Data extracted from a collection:
BEGIN

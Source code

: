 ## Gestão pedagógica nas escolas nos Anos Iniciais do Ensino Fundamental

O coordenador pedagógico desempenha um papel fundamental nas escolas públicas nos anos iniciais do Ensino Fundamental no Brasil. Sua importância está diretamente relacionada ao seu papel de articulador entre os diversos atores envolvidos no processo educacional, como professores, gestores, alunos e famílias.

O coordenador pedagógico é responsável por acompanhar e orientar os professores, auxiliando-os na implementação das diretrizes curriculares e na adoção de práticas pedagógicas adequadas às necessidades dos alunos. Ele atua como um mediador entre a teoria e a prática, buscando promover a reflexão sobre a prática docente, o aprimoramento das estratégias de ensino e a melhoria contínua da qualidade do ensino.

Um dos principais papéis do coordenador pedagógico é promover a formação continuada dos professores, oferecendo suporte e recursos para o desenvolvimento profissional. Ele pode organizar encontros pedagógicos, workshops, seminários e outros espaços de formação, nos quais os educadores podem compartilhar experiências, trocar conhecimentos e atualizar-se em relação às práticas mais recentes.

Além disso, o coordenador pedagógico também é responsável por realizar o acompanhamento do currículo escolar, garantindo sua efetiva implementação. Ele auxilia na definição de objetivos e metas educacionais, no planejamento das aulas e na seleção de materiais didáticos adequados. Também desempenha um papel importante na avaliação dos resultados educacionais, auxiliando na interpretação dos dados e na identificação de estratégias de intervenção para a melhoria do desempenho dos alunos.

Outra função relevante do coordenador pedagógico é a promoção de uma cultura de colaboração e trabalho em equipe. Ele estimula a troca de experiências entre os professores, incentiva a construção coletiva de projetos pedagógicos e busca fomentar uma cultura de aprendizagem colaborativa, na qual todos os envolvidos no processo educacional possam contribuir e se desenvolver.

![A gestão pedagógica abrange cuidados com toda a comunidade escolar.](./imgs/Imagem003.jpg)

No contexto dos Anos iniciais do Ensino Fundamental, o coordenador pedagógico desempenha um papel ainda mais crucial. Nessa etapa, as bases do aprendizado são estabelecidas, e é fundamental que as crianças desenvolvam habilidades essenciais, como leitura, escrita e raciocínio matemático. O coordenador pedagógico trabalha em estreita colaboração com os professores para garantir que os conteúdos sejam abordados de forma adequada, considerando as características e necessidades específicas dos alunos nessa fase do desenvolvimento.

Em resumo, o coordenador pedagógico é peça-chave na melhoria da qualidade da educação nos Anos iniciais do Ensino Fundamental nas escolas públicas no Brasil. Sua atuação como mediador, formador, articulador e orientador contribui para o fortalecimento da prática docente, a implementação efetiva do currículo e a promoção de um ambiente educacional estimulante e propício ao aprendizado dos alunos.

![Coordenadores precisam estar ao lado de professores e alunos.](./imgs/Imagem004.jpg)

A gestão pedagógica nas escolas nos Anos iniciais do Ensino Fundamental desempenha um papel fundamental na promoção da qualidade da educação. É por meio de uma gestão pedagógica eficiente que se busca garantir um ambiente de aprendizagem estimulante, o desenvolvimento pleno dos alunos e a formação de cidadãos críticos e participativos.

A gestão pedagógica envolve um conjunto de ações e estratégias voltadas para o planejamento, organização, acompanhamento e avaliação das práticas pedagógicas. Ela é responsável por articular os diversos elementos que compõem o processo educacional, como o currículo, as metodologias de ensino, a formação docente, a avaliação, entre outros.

END

## Problem description
Count the lines of the entries above that contain the word "imgs" and give only the number.

## Result of the exercise
2